◆ **Problem to solve**: A single number is required: how many lines in the data below contain "differentiable".

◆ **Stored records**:
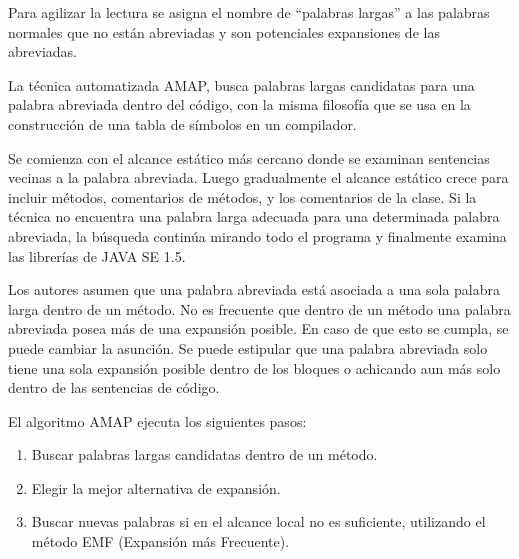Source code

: Para agilizar la lectura se asigna el nombre de “palabras largas” a las palabras normales que no están abreviadas y son potenciales expansiones de las abreviadas.

La técnica automatizada AMAP, busca palabras largas candidatas para una palabra abreviada dentro del código, con la misma filosofía que se usa en la construcción de una tabla de símbolos en un compilador.

Se comienza con el alcance estático más cercano donde se examinan sentencias vecinas a la palabra abreviada. Luego gradualmente el alcance estático crece para incluir métodos, comentarios de métodos, y los comentarios de la clase. Si la técnica no encuentra una palabra larga adecuada para una determinada palabra abreviada, la búsqueda continúa mirando todo el programa y finalmente examina las librerías de JAVA SE 1.5. 

Los autores asumen que una palabra abreviada está asociada a una sola palabra larga dentro de un método. No es frecuente que dentro de un método una palabra abreviada posea más de una expansión posible. En caso de que esto se cumpla, se puede cambiar la asunción. Se puede estipular que una palabra abreviada solo tiene una sola expansión posible dentro de los bloques o achicando aun más solo dentro de las sentencias de código.


El algoritmo AMAP ejecuta los siguientes pasos:

\begin{enumerate}
\itemsep0em%
\item Buscar palabras largas candidatas dentro de un método.
\item Elegir la mejor alternativa de expansión.
\item Buscar nuevas palabras si en el alcance local no es suficiente, utilizando el método EMF (Expansión más Frecuente).
\end{enumerate}

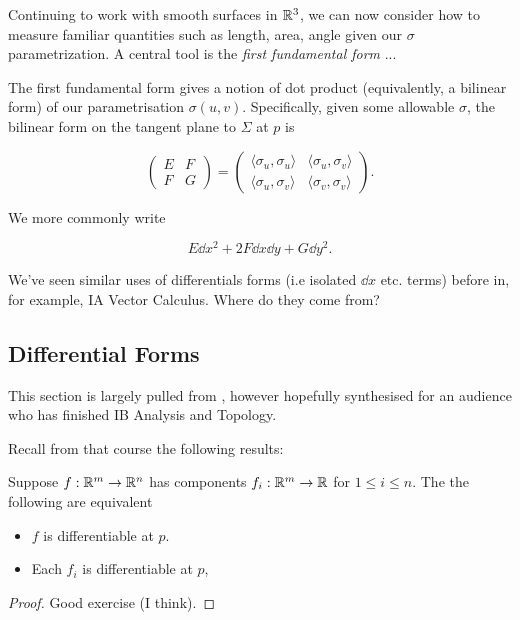 \documentclass[11pt]{scrartcl}
\begin{document}
Continuing to work with smooth surfaces in $\mathbb R^3$, we can now consider how to measure familiar quantities such as length, area, angle given our $\sigma$ parametrization. A central tool is the \textit{first fundamental form} ... 

The first fundamental form gives a notion of dot product (equivalently, a bilinear form) of our parametrisation $\sigma(u,v)$. Specifically, given some allowable $\sigma$, the bilinear form on the tangent plane to $\Sigma$ at $p$ is

\begin{equation}
    \begin{pmatrix} E & F \\ F & G \end{pmatrix} = \begin{pmatrix} \langle \sigma_u,\sigma_u \rangle & \langle \sigma_u,\sigma_v \rangle \\ \langle \sigma_u,\sigma_v \rangle & \langle \sigma_v,\sigma_v \rangle \end{pmatrix}.    
\end{equation}

We more commonly write

\begin{equation}
    E \dd x^2 + 2F \dd x \dd y + G \dd y^2.
\end{equation}

We've seen similar uses of differentials forms (i.e isolated $\dd x$ etc. terms) before in, for example, IA Vector Calculus. Where do they come from?

\subsection{Differential Forms}

This section is largely pulled from \cite{napkin}, however hopefully synthesised for an audience who has finished IB Analysis and Topology.

Recall from that course the following results:

\begin{theorem}

    Suppose $f : \mathbb R^m \rightarrow \mathbb R^n$ has components $f_i : \mathbb R^m \rightarrow \mathbb R$ for $1 \le i \le n$. The the following are equivalent

    \begin{itemize}
        \item $f$ is differentiable at $p$.
        \item Each $f_i$ is differentiable at $p$,
    \end{itemize}

    \begin{proof}
        Good exercise (I think).
    \end{proof}
\end{theorem}
\end{document}
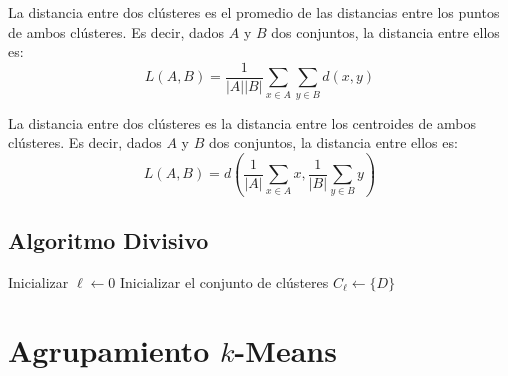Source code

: \documentclass[a4,11pt]{aleph-notas}
\begin{document}
\begin{defi}
    La distancia entre dos clústeres es el promedio de las distancias entre los puntos de ambos clústeres. Es decir, dados $A$ y $B$ dos conjuntos, la distancia entre ellos es:
    \[
        L(A,B) = \frac{1}{|A||B|} \sum_{x \in A} \sum_{y \in B} d(x,y)
    \]  
\end{defi}

\begin{defi}
    La distancia entre dos clústeres es la distancia entre los centroides de ambos clústeres. Es decir, dados $A$ y $B$ dos conjuntos, la distancia entre ellos es:
    \[
        L(A,B) = d\left( \frac{1}{|A|} \sum_{x \in A} x, \frac{1}{|B|} \sum_{y \in B} y \right)
    \]
\end{defi}

\subsection{Algoritmo Divisivo}

\begin{algorithm}[H]
   
    \caption{Pseudocódigo del agrupamiento jerárquico divisivo (DHC)}
    
    
    Inicializar $\ell \leftarrow 0$\;
    Inicializar el conjunto de clústeres $C_\ell \leftarrow \{D\}$\;
    
    
\end{algorithm}

\newpage
\section{Agrupamiento $k$-Means}
\end{document}
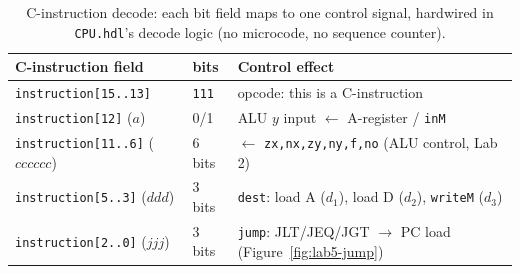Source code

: \documentclass[11pt]{article}
\begin{document}
\begin{table}[h]
\centering
\small
\begin{tabular}{@{}l l l@{}}
\toprule
C-instruction field & bits & Control effect \\
\midrule
\texttt{instruction[15..13]} & \texttt{111} & opcode: this is a C-instruction \\
\texttt{instruction[12]} ($a$) & 0/1 & ALU $y$ input $\leftarrow$ A-register / \texttt{inM} \\
\texttt{instruction[11..6]} ($cccccc$) & 6 bits & $\leftarrow$ \texttt{zx,nx,zy,ny,f,no} (ALU control, Lab 2) \\
\texttt{instruction[5..3]} ($ddd$) & 3 bits & \texttt{dest}: load A ($d_1$), load D ($d_2$), \texttt{writeM} ($d_3$) \\
\texttt{instruction[2..0]} ($jjj$) & 3 bits & \texttt{jump}: JLT/JEQ/JGT $\to$ PC load (Figure~\ref{fig:lab5-jump}) \\
\bottomrule
\end{tabular}
\caption{C-instruction decode: each bit field maps to one control signal, hardwired in \texttt{CPU.hdl}'s decode logic (no microcode, no sequence counter).}
\label{tab:lab5-decode}
\end{table}
\end{document}
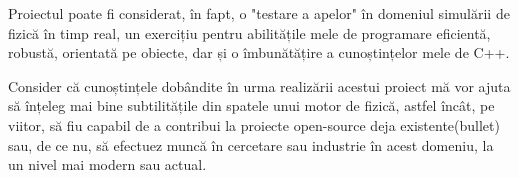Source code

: \documentclass[12pt,a4paper]{report}
\newcommand{\worktype}[1]{[\textit{#1}] }
\newcommand{\dezvoltare}{\worktype{Dezvoltare de produs}}
\newcommand{\cercetare}{\worktype{Cercetare}}
\begin{document}
Proiectul poate fi considerat, în fapt, o "testare a apelor" în domeniul simulării de fizică în timp real, un exercițiu pentru abilitățile mele de programare eficientă, robustă, orientată pe obiecte, dar și o îmbunătățire a cunoștințelor mele de C++.

Consider că cunoștințele dobândite în urma realizării acestui proiect mă vor ajuta să înțeleg mai bine subtilitățile din spatele unui motor de fizică, astfel încât, pe viitor, să fiu capabil de a contribui la proiecte open-source deja existente(bullet\cite{bullet}) sau, de ce nu, să efectuez muncă în cercetare sau industrie în acest domeniu, la un nivel mai modern sau actual.


%
%
%
%
%
%
\end{document}
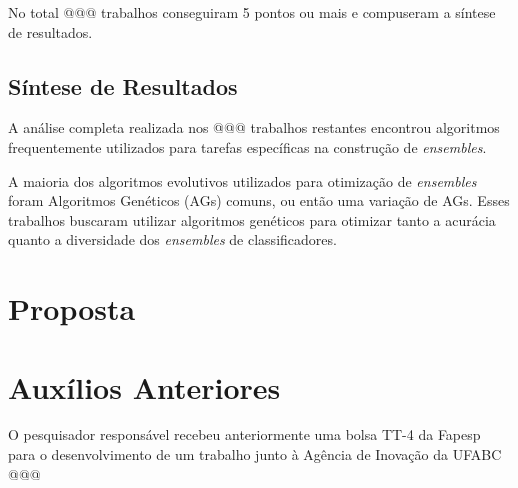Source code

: \documentclass[12pt]{report}
\begin{document}
No total @@@ trabalhos conseguiram 5 pontos ou mais e compuseram a síntese de resultados.

\section{Síntese de Resultados} \label{sec:sintese_de_resultados}

A análise completa realizada nos @@@ trabalhos restantes encontrou algoritmos frequentemente utilizados para tarefas específicas na construção de \textit{ensembles}.

A maioria dos algoritmos evolutivos utilizados para otimização de \textit{ensembles} foram Algoritmos Genéticos (AGs) comuns, ou então uma variação de AGs. Esses trabalhos buscaram utilizar algoritmos genéticos para otimizar tanto a acurácia quanto a diversidade dos \textit{ensembles} de classificadores.





\chapter{Proposta}




\chapter{Auxílios Anteriores}

O pesquisador responsável recebeu anteriormente uma bolsa TT-4 da Fapesp para o desenvolvimento de um trabalho junto à Agência de Inovação da UFABC @@@ 





\end{document}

◆ **Your solution**: 2